From 77d7a6096e02ad6b4c7dcf45ac317b9d4453cf8c Mon Sep 17 00:00:00 2001
From: echoht <553052687@qq.com>
Date: Sat, 6 May 2023 11:12:19 +0800
Subject: [PATCH 2/3] --other=remove print info

---
 train.py | 4 +---
 1 file changed, 1 insertion(+), 3 deletions(-)

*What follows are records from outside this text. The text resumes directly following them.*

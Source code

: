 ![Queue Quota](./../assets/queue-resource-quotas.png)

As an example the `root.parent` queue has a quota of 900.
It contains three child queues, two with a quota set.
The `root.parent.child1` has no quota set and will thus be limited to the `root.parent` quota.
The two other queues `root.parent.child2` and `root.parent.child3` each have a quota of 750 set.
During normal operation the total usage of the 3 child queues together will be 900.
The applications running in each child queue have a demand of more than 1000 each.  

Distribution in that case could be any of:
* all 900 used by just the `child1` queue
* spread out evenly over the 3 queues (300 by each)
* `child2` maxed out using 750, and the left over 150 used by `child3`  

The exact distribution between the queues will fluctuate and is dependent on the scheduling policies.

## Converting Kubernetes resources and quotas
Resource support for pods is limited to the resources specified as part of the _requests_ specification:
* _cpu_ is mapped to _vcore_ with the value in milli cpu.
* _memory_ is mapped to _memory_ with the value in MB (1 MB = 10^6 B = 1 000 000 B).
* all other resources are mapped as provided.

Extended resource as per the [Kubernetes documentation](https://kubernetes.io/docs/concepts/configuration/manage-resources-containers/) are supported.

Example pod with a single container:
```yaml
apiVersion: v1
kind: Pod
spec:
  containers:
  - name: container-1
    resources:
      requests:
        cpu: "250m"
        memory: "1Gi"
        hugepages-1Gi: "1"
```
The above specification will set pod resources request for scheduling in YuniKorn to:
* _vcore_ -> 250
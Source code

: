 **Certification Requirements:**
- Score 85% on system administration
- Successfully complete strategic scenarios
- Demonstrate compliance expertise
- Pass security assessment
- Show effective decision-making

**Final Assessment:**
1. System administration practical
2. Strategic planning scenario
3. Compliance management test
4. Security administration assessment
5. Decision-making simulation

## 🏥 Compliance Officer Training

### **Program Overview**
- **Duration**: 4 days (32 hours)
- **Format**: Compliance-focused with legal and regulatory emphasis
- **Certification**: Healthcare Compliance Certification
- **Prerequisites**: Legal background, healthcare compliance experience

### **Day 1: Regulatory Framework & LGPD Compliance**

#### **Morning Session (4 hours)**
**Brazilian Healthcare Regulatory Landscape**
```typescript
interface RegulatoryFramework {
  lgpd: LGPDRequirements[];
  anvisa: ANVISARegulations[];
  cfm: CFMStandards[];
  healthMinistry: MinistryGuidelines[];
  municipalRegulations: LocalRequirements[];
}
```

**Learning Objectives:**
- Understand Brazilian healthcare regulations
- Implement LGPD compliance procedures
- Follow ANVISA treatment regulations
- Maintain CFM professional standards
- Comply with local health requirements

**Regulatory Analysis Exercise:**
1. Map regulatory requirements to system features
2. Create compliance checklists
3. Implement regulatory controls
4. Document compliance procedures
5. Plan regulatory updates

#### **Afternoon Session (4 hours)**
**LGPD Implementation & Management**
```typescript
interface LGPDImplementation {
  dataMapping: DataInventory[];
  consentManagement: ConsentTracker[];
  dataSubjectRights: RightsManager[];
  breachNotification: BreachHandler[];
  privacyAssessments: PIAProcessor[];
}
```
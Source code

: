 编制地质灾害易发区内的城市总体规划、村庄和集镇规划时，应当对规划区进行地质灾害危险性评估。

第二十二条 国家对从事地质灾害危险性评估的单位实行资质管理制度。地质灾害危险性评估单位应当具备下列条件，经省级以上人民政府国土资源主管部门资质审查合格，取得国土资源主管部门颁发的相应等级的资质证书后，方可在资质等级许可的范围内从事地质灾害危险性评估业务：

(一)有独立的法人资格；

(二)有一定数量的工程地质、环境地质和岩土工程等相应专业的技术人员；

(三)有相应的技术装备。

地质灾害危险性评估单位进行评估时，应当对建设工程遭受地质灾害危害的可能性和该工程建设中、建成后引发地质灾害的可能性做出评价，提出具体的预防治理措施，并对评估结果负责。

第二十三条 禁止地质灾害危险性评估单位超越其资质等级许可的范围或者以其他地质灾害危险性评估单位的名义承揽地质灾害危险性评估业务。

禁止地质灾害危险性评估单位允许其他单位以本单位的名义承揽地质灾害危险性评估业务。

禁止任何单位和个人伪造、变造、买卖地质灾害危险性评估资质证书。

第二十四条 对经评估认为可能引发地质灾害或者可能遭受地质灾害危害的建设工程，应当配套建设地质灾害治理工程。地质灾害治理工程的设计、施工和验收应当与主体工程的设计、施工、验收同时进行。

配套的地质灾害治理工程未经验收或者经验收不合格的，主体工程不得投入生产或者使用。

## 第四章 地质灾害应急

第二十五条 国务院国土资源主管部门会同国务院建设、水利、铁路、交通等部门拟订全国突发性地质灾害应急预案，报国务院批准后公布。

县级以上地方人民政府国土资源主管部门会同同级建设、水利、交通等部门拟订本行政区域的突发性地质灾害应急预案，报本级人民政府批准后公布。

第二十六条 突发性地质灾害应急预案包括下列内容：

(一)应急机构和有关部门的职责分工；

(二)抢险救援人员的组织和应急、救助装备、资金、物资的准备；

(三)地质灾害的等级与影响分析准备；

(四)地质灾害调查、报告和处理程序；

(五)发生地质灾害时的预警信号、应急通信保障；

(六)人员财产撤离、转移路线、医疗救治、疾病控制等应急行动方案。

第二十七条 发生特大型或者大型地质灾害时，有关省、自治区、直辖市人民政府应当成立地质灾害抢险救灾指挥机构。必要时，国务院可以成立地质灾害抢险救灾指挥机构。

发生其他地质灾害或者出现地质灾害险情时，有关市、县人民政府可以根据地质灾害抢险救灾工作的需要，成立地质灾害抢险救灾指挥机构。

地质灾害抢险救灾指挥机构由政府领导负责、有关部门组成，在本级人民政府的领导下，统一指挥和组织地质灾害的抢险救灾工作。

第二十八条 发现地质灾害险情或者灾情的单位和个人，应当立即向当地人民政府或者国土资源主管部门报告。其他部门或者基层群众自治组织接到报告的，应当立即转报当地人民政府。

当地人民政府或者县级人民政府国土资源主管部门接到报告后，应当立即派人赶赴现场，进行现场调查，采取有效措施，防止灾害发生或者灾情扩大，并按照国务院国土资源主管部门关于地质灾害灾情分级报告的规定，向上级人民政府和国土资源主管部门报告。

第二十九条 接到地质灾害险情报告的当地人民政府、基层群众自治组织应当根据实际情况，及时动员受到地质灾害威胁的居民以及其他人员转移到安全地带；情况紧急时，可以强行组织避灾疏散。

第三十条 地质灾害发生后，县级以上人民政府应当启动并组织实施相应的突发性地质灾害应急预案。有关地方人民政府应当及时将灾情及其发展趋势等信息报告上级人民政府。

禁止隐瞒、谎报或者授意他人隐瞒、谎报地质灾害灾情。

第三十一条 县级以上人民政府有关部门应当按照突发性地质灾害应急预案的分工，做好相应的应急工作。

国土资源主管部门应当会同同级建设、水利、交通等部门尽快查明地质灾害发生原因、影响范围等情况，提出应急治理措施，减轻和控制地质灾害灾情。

diff --git a/train.py b/train.py
index f11f9b7..4c25348 100644
--- a/train.py
+++ b/train.py
@@ -251,7 +251,7 @@ def rrhf_loss(self, scores, idxs, rw_scores):
         # rw_diff = rw_scores.unsqueeze(0) - rw_scores.unsqueeze(-1) # b * b  # batch * cand
         # aval = torch.bitwise_and(rw_diff > 0, diff < 0)[0]
         # return -diff[aval].sum()
-        print(scores.shape)  # score shape (batch * cand)
+
         cand = rw_scores.shape[1]
         new_scores = scores.reshape(-1, cand)   # batch * cand
         diff = new_scores.unsqueeze(1) - new_scores.unsqueeze(-1) # batch * cand * cand
@@ -263,11 +263,9 @@ def sft_loss(self, logit_label, idxs, rw_scores): #  (batch * cand) *L
         max_idx = torch.argmax(rw_scores, dim=1)  # batch
         # 每个task的response个数均相同
         cand = rw_scores.shape[1]
-        print("logit_label:", logit_label.shape)
         logit_label_batch = torch.reshape(logit_label, (-1, cand, logit_label.shape[-1]))  # batch * cand * L
         expert_response_logit_label = logit_label_batch[:1, max_idx].squeeze() # batch * L
         return -torch.sum(expert_response_logit_label.mean())
-        #return -logit_label[max_idx].mean()
 
     def compute_loss(self, model, inputs, return_outputs=False):
         if self.args.only_use_provide:

From 701aaebc6bc395c67be4c96fe4ecfd03c84eca4a Mon Sep 17 00:00:00 2001
From: echoht <553052687@qq.com>
Date: Sat, 6 May 2023 11:57:31 +0800
Subject: [PATCH 3/3] --other=fix index error

---
 train.py | 2 +-
 1 file changed, 1 insertion(+), 1 deletion(-)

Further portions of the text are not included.